ASSIGNMENT:
What is needed is each line of the data below that holds the string "iteration".

ENTRIES SHOWN:
┌──
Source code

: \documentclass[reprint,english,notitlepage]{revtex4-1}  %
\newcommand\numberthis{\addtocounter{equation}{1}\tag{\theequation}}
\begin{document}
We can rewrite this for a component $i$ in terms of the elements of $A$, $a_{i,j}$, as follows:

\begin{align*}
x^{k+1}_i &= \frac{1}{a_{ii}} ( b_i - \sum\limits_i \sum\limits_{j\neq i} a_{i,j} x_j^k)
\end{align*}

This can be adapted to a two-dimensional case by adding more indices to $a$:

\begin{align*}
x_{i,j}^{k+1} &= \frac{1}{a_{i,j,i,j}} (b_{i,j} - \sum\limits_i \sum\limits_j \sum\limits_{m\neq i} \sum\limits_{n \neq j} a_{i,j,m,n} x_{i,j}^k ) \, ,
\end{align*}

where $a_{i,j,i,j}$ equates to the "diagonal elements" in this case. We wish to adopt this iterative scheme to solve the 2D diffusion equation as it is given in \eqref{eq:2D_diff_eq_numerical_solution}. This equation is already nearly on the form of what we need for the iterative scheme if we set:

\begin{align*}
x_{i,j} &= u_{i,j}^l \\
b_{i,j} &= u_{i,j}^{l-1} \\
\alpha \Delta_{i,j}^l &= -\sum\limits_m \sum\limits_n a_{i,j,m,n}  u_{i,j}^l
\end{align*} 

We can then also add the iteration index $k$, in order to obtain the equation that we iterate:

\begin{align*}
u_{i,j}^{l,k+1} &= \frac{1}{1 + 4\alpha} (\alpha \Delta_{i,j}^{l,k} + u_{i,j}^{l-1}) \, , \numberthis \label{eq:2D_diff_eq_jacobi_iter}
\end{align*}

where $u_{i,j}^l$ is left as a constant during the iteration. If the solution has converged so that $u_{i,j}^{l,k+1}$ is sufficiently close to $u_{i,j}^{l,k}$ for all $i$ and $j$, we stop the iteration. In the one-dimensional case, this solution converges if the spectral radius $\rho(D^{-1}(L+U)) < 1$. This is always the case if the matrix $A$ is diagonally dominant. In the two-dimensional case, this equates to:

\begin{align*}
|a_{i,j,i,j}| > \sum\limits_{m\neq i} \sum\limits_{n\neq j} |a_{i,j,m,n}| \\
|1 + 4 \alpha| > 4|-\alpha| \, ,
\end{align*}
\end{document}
└──
EXPECTED ANSWER:
We can then also add the iteration index $k$, in order to obtain the equation that we iterate:
where $u_{i,j}^l$ is left as a constant during the iteration. If the solution has converged so that $u_{i,j}^{l,k+1}$ is sufficiently close to $u_{i,j}^{l,k}$ for all $i$ and $j$, we stop the iteration. In the one-dimensional case, this solution converges if the spectral radius $\rho(D^{-1}(L+U)) < 1$. This is always the case if the matrix $A$ is diagonally dominant. In the two-dimensional case, this equates to:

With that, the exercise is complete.